The internal control framework also ensures compliance with applicable laws and regulations, supports reliable financial reporting and enhances overall operational effectiveness. The Companys policies, procedures and standard operating guidelines provide a strong foundation for internal governance, supported by regular internal audits conducted in line with the approved annual audit plan. Audit findings are reviewed by management and submitted to the Audit Committee of the Board for timely corrective actions and oversight.
Information Technology plays a central role in DBLs control environment. The Company leverages ERP solutions on the SAP platform to streamline operations, ensure data accuracy and support informed decision-making.
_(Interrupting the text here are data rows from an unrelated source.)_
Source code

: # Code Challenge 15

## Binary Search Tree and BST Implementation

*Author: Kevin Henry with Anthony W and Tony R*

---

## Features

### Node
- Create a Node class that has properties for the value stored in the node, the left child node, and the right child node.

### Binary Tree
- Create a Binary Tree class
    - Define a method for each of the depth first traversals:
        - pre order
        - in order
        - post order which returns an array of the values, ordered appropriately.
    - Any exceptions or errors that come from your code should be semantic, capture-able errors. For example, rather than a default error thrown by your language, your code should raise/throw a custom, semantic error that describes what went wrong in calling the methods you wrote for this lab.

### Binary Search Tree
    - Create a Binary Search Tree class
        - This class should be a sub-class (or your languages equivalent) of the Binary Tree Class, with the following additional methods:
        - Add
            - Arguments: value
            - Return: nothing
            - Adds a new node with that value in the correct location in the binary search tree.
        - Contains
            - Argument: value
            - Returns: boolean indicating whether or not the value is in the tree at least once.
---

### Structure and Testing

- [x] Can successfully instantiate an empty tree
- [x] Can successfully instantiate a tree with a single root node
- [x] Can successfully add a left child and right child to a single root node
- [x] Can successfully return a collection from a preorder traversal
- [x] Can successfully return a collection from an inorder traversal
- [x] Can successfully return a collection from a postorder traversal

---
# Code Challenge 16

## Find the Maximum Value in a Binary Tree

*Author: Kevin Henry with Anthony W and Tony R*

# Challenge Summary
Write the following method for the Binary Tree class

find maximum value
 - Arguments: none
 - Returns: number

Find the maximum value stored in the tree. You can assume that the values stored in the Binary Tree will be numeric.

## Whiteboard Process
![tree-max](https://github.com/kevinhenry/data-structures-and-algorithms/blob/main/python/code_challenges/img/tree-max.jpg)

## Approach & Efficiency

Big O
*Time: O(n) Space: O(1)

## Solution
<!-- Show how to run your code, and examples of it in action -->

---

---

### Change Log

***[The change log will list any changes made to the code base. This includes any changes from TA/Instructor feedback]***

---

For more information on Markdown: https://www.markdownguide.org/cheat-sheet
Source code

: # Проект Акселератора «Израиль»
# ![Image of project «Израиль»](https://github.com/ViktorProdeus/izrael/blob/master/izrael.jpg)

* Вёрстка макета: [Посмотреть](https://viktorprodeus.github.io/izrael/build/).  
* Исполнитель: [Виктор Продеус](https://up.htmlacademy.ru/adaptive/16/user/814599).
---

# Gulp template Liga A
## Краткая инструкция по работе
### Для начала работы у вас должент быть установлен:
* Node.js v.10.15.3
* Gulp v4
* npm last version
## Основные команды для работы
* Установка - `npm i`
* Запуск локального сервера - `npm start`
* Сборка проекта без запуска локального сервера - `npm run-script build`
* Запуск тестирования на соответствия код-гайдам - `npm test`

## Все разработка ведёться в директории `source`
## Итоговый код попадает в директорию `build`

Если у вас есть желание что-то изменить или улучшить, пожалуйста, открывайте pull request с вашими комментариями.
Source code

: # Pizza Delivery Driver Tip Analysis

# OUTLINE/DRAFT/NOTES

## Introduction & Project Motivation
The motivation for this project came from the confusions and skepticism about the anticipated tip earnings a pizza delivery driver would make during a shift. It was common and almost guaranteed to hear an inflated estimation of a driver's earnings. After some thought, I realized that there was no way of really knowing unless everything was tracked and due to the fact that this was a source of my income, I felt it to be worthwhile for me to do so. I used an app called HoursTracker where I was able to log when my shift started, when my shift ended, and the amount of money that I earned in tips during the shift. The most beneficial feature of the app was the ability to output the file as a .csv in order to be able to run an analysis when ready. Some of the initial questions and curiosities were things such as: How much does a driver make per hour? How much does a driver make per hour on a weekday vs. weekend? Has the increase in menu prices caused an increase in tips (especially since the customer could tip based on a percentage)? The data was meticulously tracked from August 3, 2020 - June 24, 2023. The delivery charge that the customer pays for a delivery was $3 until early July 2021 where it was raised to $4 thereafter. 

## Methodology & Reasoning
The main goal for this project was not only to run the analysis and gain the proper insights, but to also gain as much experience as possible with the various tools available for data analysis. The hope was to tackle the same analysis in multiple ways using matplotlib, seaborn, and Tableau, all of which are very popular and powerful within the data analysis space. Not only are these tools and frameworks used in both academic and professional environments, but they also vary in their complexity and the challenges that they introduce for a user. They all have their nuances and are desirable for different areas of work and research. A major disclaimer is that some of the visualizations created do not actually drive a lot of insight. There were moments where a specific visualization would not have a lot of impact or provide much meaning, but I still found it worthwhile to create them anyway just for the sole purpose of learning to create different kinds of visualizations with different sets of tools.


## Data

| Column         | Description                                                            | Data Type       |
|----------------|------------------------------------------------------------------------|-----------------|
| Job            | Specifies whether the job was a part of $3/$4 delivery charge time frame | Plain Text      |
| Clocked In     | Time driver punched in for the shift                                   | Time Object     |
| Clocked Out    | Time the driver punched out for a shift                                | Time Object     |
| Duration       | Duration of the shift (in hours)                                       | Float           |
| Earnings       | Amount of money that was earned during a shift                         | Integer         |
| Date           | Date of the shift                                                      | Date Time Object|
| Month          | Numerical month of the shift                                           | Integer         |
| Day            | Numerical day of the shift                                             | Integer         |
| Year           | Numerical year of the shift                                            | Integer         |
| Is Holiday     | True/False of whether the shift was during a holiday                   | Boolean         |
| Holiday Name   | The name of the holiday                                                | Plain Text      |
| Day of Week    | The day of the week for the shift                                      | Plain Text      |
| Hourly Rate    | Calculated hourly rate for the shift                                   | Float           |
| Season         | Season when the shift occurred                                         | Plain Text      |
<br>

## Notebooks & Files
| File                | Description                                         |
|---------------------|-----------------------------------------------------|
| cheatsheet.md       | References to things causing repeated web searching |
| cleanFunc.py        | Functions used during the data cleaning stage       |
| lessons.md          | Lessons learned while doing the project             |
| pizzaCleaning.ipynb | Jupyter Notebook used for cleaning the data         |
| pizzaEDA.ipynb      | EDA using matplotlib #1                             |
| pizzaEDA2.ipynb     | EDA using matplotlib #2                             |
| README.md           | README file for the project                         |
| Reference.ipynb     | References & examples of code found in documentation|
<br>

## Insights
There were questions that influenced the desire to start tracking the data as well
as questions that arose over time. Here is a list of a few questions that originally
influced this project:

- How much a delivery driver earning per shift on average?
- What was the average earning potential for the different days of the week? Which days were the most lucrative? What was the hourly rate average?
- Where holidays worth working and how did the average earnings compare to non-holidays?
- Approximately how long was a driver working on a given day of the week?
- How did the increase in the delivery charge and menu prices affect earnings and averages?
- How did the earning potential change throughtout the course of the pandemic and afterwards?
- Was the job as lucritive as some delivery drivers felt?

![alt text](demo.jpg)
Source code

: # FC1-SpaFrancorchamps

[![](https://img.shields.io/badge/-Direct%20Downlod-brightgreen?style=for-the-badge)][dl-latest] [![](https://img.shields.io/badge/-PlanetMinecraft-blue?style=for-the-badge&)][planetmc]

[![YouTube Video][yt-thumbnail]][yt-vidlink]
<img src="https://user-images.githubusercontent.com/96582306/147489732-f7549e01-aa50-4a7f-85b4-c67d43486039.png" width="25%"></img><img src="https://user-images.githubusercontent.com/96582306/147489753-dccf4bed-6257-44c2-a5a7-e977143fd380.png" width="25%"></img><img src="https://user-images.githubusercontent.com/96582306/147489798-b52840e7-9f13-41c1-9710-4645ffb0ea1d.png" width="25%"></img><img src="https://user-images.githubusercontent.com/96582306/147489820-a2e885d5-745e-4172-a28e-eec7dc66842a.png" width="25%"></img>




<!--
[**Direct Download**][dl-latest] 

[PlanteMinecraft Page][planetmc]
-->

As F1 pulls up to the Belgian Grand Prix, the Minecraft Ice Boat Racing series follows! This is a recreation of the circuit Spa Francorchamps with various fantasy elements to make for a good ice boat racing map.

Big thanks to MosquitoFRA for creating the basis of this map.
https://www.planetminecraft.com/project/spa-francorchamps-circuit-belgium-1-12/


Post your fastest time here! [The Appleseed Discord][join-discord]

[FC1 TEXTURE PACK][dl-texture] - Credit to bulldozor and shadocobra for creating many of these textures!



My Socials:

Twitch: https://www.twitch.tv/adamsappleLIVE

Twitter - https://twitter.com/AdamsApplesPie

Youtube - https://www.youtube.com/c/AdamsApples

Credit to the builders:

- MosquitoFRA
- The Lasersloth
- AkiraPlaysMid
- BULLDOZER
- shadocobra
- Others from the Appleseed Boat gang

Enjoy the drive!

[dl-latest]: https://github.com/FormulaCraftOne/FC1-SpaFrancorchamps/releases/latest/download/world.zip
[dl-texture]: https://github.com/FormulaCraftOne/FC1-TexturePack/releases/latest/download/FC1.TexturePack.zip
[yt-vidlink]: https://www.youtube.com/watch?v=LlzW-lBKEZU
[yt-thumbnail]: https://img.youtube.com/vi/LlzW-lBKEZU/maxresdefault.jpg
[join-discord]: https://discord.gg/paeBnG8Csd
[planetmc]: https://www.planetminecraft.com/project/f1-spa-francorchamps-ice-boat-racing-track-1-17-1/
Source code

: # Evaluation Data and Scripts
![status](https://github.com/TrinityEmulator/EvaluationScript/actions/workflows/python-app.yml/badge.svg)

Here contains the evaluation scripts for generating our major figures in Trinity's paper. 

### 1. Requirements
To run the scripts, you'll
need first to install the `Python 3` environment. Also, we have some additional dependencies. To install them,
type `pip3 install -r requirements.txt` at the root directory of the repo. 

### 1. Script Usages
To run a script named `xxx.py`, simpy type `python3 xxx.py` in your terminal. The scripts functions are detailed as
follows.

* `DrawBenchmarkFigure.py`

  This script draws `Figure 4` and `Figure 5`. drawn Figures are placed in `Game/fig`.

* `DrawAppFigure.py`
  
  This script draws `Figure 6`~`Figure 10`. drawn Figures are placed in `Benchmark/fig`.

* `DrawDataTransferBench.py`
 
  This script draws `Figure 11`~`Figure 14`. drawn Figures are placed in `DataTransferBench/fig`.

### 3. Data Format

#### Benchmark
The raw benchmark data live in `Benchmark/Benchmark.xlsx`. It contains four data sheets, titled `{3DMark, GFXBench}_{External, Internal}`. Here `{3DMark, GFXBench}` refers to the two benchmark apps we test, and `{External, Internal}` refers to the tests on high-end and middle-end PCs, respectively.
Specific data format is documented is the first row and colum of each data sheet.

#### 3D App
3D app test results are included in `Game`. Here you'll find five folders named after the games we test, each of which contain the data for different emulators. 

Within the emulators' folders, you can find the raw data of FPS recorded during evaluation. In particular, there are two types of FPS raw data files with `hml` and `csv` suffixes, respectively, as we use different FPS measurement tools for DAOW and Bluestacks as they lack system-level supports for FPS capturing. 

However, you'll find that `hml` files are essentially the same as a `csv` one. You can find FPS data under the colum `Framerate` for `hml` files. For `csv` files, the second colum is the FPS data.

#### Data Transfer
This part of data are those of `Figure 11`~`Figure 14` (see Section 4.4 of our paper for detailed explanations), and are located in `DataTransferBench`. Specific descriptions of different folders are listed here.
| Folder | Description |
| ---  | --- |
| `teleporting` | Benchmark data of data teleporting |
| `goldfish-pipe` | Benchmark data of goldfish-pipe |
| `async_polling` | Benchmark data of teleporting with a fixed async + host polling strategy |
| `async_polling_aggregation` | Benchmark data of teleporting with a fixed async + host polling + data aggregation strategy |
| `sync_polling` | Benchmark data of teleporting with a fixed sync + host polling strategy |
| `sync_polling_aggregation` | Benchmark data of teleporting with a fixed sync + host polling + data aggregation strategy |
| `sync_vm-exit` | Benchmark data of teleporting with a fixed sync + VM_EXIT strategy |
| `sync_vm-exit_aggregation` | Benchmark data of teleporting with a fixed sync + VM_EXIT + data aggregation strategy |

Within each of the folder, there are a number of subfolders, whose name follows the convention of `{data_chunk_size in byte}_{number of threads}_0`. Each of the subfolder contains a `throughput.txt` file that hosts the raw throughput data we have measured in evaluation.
Key IT controls, including user access management, data protection and system monitoring, are in place to secure critical business information and maintain operational integrity.
DBL continuously aligns its internal control systems with evolving business realities, sectoral risks and economic conditions, ensuring resilience, accountability and agility across its functions.
Human Resource
As of March 31, 2025, Dilip Buildcon Limited (DBL) employed a workforce of 23,504 individuals, reaffirming its commitment to in-house execution and operational excellence. DBL views its employees as a core strength and a critical enabler of sustainable growth. The Company encourages a people-centric culture focused on inclusion, empowerment and continuous development. With operations spread across challenging geographies, DBL places strong emphasis on employee well-being, skill development and long-term career progression. Training programs, team-building initiatives and on-ground welfare measures are regularly undertaken to keep the workforce motivated, aligned with business goals and equipped to meet evolving project demands.
Key HR Benefits and Social Security Measures
Retirement and Social Security Benefits
Provident Fund for long-term financial security
Pension Scheme in cases of retirement, death or permanent disability
Employees Deposit Linked Insurance (EDLI) for enhanced life cover
Gratuity Benefits for long-serving employees
Group Personal Accident Insurance for all on-roll employees
DBL Employees Voluntary Benevolent Fund for emergency family support
Workmen Compensation and ESI Coverage for eligible site workers
Group Mediclaim Insurance for employees and family members
HR Policies and Welfare Schemes
Leave Benefits, including casual, sick and earned leave
Loans and Advances with flexible repayment options
Camp Accommodation and Housing Allowance based on project location
Transport Facilities for remote sites
Subsidised Canteens and Mess Services across project camps
Medical Reimbursement for out-of-pocket expenses
Hardship Allowance for employees posted in South India, Jharkhand and other challenging locations
Free Child Education Policy for drivers and machine operators
Special Marriage Gift Scheme 1 Lakh support for daughters weddings of drivers and operators
Cautionary Statement
Statements made in this Management Discussion and Analysis Report may contain certain forward-looking statements based on various assumptions on the Companys present and future business strategies and the environment in which it operates. Actual results may differ substantially or materially from those expressed or implied due to risk and uncertainties. These risks and uncertainties include the effect of economic and political conditions in India and abroad, volatility in interest rates and in the securities market, new regulations and Government policies that may impact the Companys businesses as well as the ability to implement its strategies. The information contained herein is as of the date referenced and the Company does not undertake any obligation to update these statements. The Company has obtained all market data and other information from sources believed to be reliable or its internal estimates, although its accuracy or completeness cannot be guaranteed.